*** Provided entries Section Begins ***

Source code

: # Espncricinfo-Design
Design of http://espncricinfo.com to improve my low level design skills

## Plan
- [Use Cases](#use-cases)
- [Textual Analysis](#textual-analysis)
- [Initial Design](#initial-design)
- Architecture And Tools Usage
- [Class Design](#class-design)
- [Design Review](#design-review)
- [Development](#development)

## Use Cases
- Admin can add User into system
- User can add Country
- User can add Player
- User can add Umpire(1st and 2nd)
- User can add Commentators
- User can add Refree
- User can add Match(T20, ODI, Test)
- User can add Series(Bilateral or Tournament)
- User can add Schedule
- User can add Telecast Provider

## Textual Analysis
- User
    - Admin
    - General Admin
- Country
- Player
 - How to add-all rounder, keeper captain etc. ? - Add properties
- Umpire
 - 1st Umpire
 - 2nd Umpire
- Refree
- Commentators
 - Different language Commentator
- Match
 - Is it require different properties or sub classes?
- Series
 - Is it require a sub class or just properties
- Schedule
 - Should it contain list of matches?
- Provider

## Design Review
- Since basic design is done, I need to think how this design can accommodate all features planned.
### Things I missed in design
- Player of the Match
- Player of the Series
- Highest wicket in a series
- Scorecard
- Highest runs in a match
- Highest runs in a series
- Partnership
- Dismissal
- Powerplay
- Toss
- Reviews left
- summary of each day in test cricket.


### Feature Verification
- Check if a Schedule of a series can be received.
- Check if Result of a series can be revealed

*** Provided entries Section Ends ***

» Problem to solve
A verbatim copy of all the entries above is requested.

» Answer below
Source code

: # Espncricinfo-Design
Design of http://espncricinfo.com to improve my low level design skills

## Plan
- [Use Cases](#use-cases)
- [Textual Analysis](#textual-analysis)
- [Initial Design](#initial-design)
- Architecture And Tools Usage
- [Class Design](#class-design)
- [Design Review](#design-review)
- [Development](#development)

## Use Cases
- Admin can add User into system
- User can add Country
- User can add Player
- User can add Umpire(1st and 2nd)
- User can add Commentators
- User can add Refree
- User can add Match(T20, ODI, Test)
- User can add Series(Bilateral or Tournament)
- User can add Schedule
- User can add Telecast Provider

## Textual Analysis
- User
    - Admin
    - General Admin
- Country
- Player
 - How to add-all rounder, keeper captain etc. ? - Add properties
- Umpire
 - 1st Umpire
 - 2nd Umpire
- Refree
- Commentators
 - Different language Commentator
- Match
 - Is it require different properties or sub classes?
- Series
 - Is it require a sub class or just properties
- Schedule
 - Should it contain list of matches?
- Provider

## Design Review
- Since basic design is done, I need to think how this design can accommodate all features planned.
### Things I missed in design
- Player of the Match
- Player of the Series
- Highest wicket in a series
- Scorecard
- Highest runs in a match
- Highest runs in a series
- Partnership
- Dismissal
- Powerplay
- Toss
- Reviews left
- summary of each day in test cricket.


### Feature Verification
- Check if a Schedule of a series can be received.
- Check if Result of a series can be revealed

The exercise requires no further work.